Preventing ischemic stroke in the older adult
Geoffrey S.F. Ling, MD, PhD
Department of Neurology, Uniformed Services University of the Health Sciences, Bethesda, MD
Shari M. Ling, MD
Clinical Research Branch, National Institute of Aging, National Institutes of Health, Baltimore, MD
Correspondence: Geoffrey S.F. Ling, MD, PhD, Department of Neurology, Uniformed Services University of the Health Sciences, 4301 Jones Bridge Road, Bethesda, MD 20814; email@example.com
Dr. Geoffrey Ling serves on the speakers’ bureaus of the Sanofi-Aventis and Bristol-Myers Squibb corporations.
Dr. Shari Ling reported that she has no financial interests or affiliations that pose a potential conflict of interest with this article.
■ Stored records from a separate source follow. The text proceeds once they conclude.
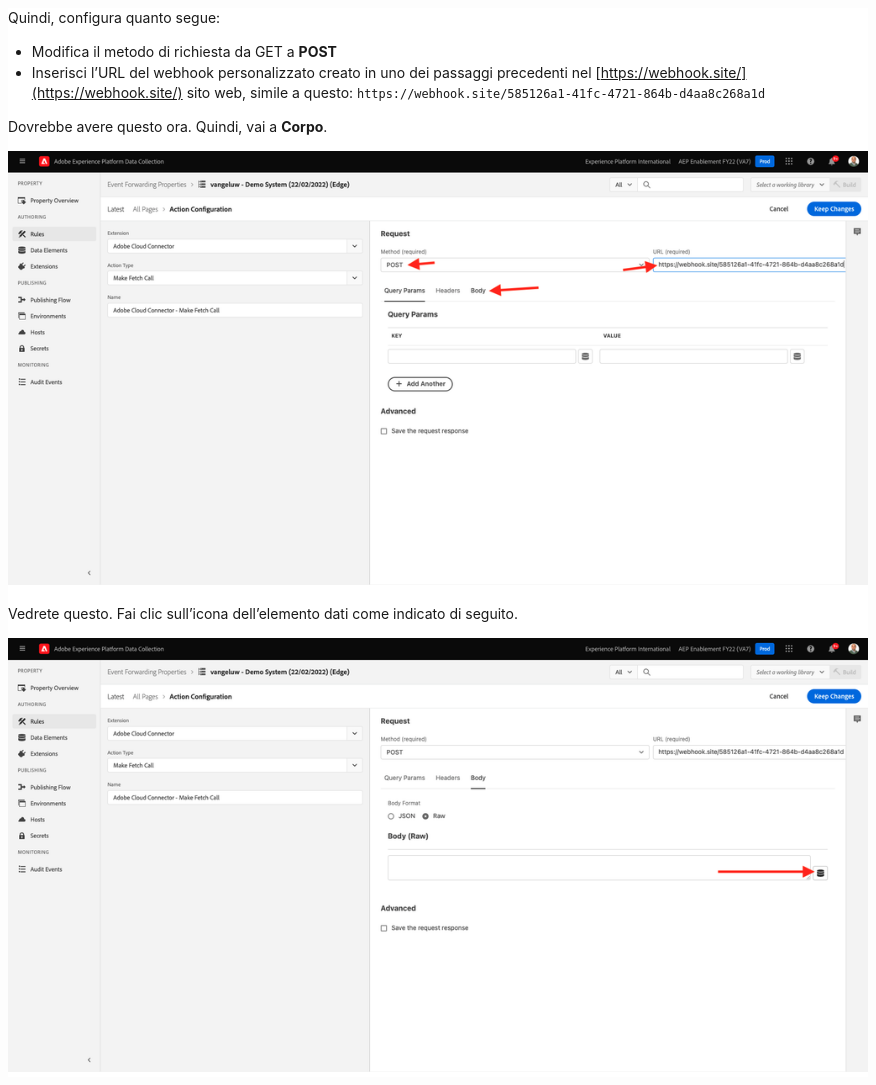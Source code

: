 Quindi, configura quanto segue:

- Modifica il metodo di richiesta da GET a **POST**
- Inserisci l’URL del webhook personalizzato creato in uno dei passaggi precedenti nel [https://webhook.site/](https://webhook.site/) sito web, simile a questo: `https://webhook.site/585126a1-41fc-4721-864b-d4aa8c268a1d`

Dovrebbe avere questo ora. Quindi, vai a **Corpo**.

![SSF raccolta dati Adobe Experience Platform](./images/rl6.png)

Vedrete questo. Fai clic sull’icona dell’elemento dati come indicato di seguito.

![SSF raccolta dati Adobe Experience Platform](./images/rl7.png)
Stroke is a deadly and disabling disease that preferentially afflicts older adults. It shares common risk factors with myocardial infarction (MI), such as hypertension, diabetes, and hyperlipidemia. Blood pressure control, cholesterol reduction with statins, and glucose control reduce the risk for both stroke and MI. Additionally, management of atrial fibrillation with warfarin reduces stroke risk. Beyond risk factor reduction, antiplatelet therapy is an effective option for lowering the likelihood of stroke in at-risk patients. Among antiplatelet agents, aspirin has been shown effective for secondary stroke prevention as well as primary and secondary MI prevention; clopidogrel for secondary stroke and MI prevention; and both ticlodipine and dipyridamole for secondary stroke prevention. Combining antiplatelet agents is rational. Carotid endarterectomy should be considered for stroke prevention in patients with ischemic symptoms; for patients with asymptomatic stenosis, potential benefit must be balanced against surgical risk.